EVENT
With a Cast of Colored Stars
The Venue
Location: The New School, Aronson Gallery
Date: January 24th to March 1st
Inspired by the visual representations found in early African-American cinema and music, With a Cast of Colored Stars, highlights the evolution of radicalized iconography in Black American popular entertainment. The title of the show is directly inspired by the marginal text used in Oscar Micheaux film posters such as Swing! (1938), The Exile (1931) and Underworld (1937). Among some of the many phrases displayed in these posters were, “an all colored cast” or “with a cast of colored stars”—language used by Black filmmakers to promote and advertise Black content during the early 20th century.
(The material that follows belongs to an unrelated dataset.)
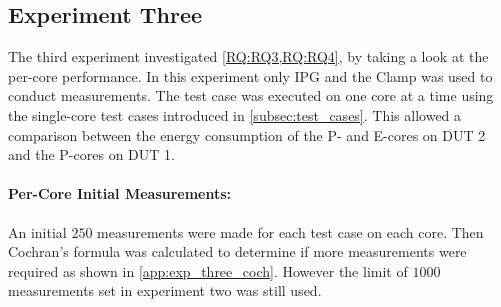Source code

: \subsection{Experiment Three}\label{subsec:exp_three}

The third experiment investigated \cref{RQ:RQ3,RQ:RQ4}, by taking a look at the per-core performance. In this experiment only IPG and the Clamp was used to conduct measurements. The test case was executed on one core at a time using the single-core test cases introduced in \cref{subsec:test_cases}. This allowed a comparison between the energy consumption of the P- and E-cores on DUT 2 and the P-cores on DUT 1.


\paragraph{Per-Core Initial Measurements:} An initial $250$ measurements were made for each test case on each core. Then Cochran's formula was calculated to determine if more measurements were required as shown in \cref{app:exp_three_coch}. However the limit of $1000$ measurements set in experiment two was still used.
The exhibition features original music sheet covers, reproductions of theater advertisements, film posters and vinyl record covers that span from 1836–1979. Artists and designers were invited to interpret and re-mix from this historical imagery, and have produced work across a wide range of media—posters, zines, videos, newspaper broadsides, patterns and collage. The intersection of historical print media alongside contemporary designer responses, gives space to reflect on the legacy of language, illustration, photography and print techniques used to shape mainstream conceptions of Blackness in America. With a Cast of Colored Stars challenges us to reckon with how particular language and imagery contributed to racial stereotypes and what cultural symbols have “defined Blackness” as we know it today. This exhibition is an educational platform for cross-cultural and interdisciplinary dialogue on Black representation as it connects to the history of mainstream print media.